- What to produce -
Nothing but the lines from the start of the entries through the line holding "ports you create" is to be repeated, exactly and with pictures excluded.

- Input records -
Segment Open

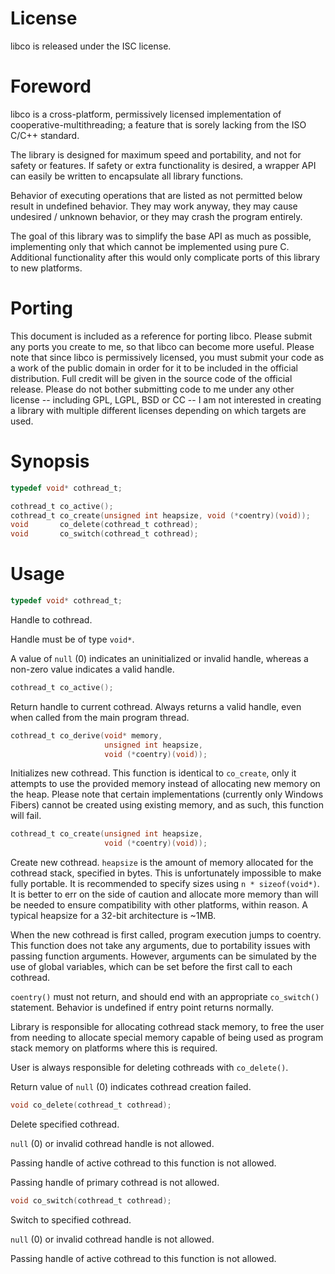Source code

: # License
libco is released under the ISC license.

# Foreword
libco is a cross-platform, permissively licensed implementation of
cooperative-multithreading; a feature that is sorely lacking from the ISO C/C++
standard.

The library is designed for maximum speed and portability, and not for safety or
features. If safety or extra functionality is desired, a wrapper API can easily
be written to encapsulate all library functions.

Behavior of executing operations that are listed as not permitted below result
in undefined behavior. They may work anyway, they may cause undesired / unknown
behavior, or they may crash the program entirely.

The goal of this library was to simplify the base API as much as possible,
implementing only that which cannot be implemented using pure C. Additional
functionality after this would only complicate ports of this library to new
platforms.

# Porting
This document is included as a reference for porting libco. Please submit any
ports you create to me, so that libco can become more useful. Please note that
since libco is permissively licensed, you must submit your code as a work of the
public domain in order for it to be included in the official distribution.
Full credit will be given in the source code of the official release. Please
do not bother submitting code to me under any other license -- including GPL,
LGPL, BSD or CC -- I am not interested in creating a library with multiple
different licenses depending on which targets are used.

# Synopsis
```c
typedef void* cothread_t;

cothread_t co_active();
cothread_t co_create(unsigned int heapsize, void (*coentry)(void));
void       co_delete(cothread_t cothread);
void       co_switch(cothread_t cothread);
```

# Usage
```c
typedef void* cothread_t;
```
Handle to cothread.

Handle must be of type `void*`.

A value of `null` (0) indicates an uninitialized or invalid handle, whereas a non-zero value indicates a valid handle.

```c
cothread_t co_active();
```
Return handle to current cothread. Always returns a valid handle, even when called from the main program thread.

```c
cothread_t co_derive(void* memory,
                     unsigned int heapsize,
                     void (*coentry)(void));
```
Initializes new cothread.
This function is identical to `co_create`, only it attempts to use the provided
memory instead of allocating new memory on the heap. Please note that certain
implementations (currently only Windows Fibers) cannot be created using existing
memory, and as such, this function will fail.

```c
cothread_t co_create(unsigned int heapsize,
                     void (*coentry)(void));
```
Create new cothread.
`heapsize` is the amount of memory allocated for the cothread stack, specified
in bytes. This is unfortunately impossible to make fully portable. It is
recommended to specify sizes using `n * sizeof(void*)`. It is better to err
on the side of caution and allocate more memory than will be needed to ensure
compatibility with other platforms, within reason. A typical heapsize for a
32-bit architecture is ~1MB.

When the new cothread is first called, program execution jumps to coentry.
This function does not take any arguments, due to portability issues with
passing function arguments. However, arguments can be simulated by the use
of global variables, which can be set before the first call to each cothread.

`coentry()` must not return, and should end with an appropriate `co_switch()`
statement. Behavior is undefined if entry point returns normally.

Library is responsible for allocating cothread stack memory, to free
the user from needing to allocate special memory capable of being used
as program stack memory on platforms where this is required.

User is always responsible for deleting cothreads with `co_delete()`.

Return value of `null` (0) indicates cothread creation failed.

```c
void co_delete(cothread_t cothread);
```
Delete specified cothread.

`null` (0) or invalid cothread handle is not allowed.

Passing handle of active cothread to this function is not allowed.

Passing handle of primary cothread is not allowed.

```c
void co_switch(cothread_t cothread);
```
Switch to specified cothread.

`null` (0) or invalid cothread handle is not allowed.

Passing handle of active cothread to this function is not allowed.
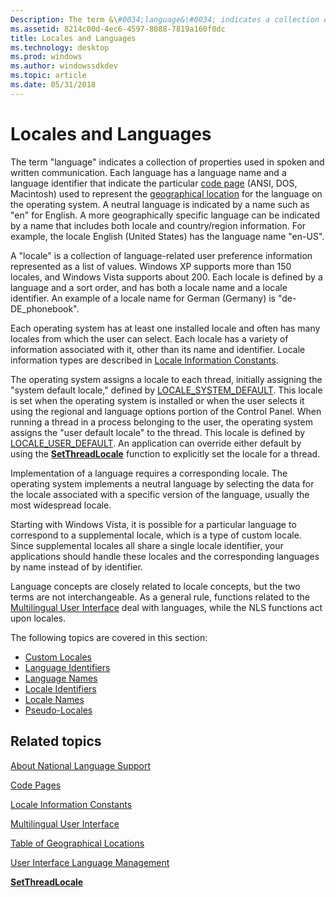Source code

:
 ```yaml
---
Description: The term &\#0034;language&\#0034; indicates a collection of properties used in spoken and written communication.
ms.assetid: 8214c00d-4ec6-4597-8088-7819a160f0dc
title: Locales and Languages
ms.technology: desktop
ms.prod: windows
ms.author: windowssdkdev
ms.topic: article
ms.date: 05/31/2018
---
```


# Locales and Languages

The term "language" indicates a collection of properties used in spoken and written communication. Each language has a language name and a language identifier that indicate the particular [code page](code-pages.md) (ANSI, DOS, Macintosh) used to represent the [geographical location](table-of-geographical-locations.md) for the language on the operating system. A neutral language is indicated by a name such as "en" for English. A more geographically specific language can be indicated by a name that includes both locale and country/region information. For example, the locale English (United States) has the language name "en-US".

A "locale" is a collection of language-related user preference information represented as a list of values. Windows XP supports more than 150 locales, and Windows Vista supports about 200. Each locale is defined by a language and a sort order, and has both a locale name and a locale identifier. An example of a locale name for German (Germany) is "de-DE\_phonebook".

Each operating system has at least one installed locale and often has many locales from which the user can select. Each locale has a variety of information associated with it, other than its name and identifier. Locale information types are described in [Locale Information Constants](locale-information-constants.md).

The operating system assigns a locale to each thread, initially assigning the "system default locale," defined by [LOCALE\_SYSTEM\_DEFAULT](locale-system-default.md). This locale is set when the operating system is installed or when the user selects it using the regional and language options portion of the Control Panel. When running a thread in a process belonging to the user, the operating system assigns the "user default locale" to the thread. This locale is defined by [LOCALE\_USER\_DEFAULT](locale-user-default.md). An application can override either default by using the [**SetThreadLocale**](/windows/desktop/api/Winnls/nf-winnls-setthreadlocale) function to explicitly set the locale for a thread.

Implementation of a language requires a corresponding locale. The operating system implements a neutral language by selecting the data for the locale associated with a specific version of the language, usually the most widespread locale.

Starting with Windows Vista, it is possible for a particular language to correspond to a supplemental locale, which is a type of custom locale. Since supplemental locales all share a single locale identifier, your applications should handle these locales and the corresponding languages by name instead of by identifier.

Language concepts are closely related to locale concepts, but the two terms are not interchangeable. As a general rule, functions related to the [Multilingual User Interface](multilingual-user-interface.md) deal with languages, while the NLS functions act upon locales.

The following topics are covered in this section:

-   [Custom Locales](custom-locales.md)
-   [Language Identifiers](language-identifiers.md)
-   [Language Names](language-names.md)
-   [Locale Identifiers](locale-identifiers.md)
-   [Locale Names](locale-names.md)
-   [Pseudo-Locales](pseudo-locales.md)

## Related topics

<dl> <dt>

[About National Language Support](about-national-language-support.md)
</dt> <dt>

[Code Pages](code-pages.md)
</dt> <dt>

[Locale Information Constants](locale-information-constants.md)
</dt> <dt>

[Multilingual User Interface](multilingual-user-interface.md)
</dt> <dt>

[Table of Geographical Locations](table-of-geographical-locations.md)
</dt> <dt>

[User Interface Language Management](user-interface-language-management.md)
</dt> <dt>

[**SetThreadLocale**](/windows/desktop/api/Winnls/nf-winnls-setthreadlocale)
</dt> </dl>

 

 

Segment Closed

- Answer box -
Source code

: # License
libco is released under the ISC license.

# Foreword
libco is a cross-platform, permissively licensed implementation of
cooperative-multithreading; a feature that is sorely lacking from the ISO C/C++
standard.

The library is designed for maximum speed and portability, and not for safety or
features. If safety or extra functionality is desired, a wrapper API can easily
be written to encapsulate all library functions.

Behavior of executing operations that are listed as not permitted below result
in undefined behavior. They may work anyway, they may cause undesired / unknown
behavior, or they may crash the program entirely.

The goal of this library was to simplify the base API as much as possible,
implementing only that which cannot be implemented using pure C. Additional
functionality after this would only complicate ports of this library to new
platforms.

# Porting
This document is included as a reference for porting libco. Please submit any
ports you create to me, so that libco can become more useful. Please note that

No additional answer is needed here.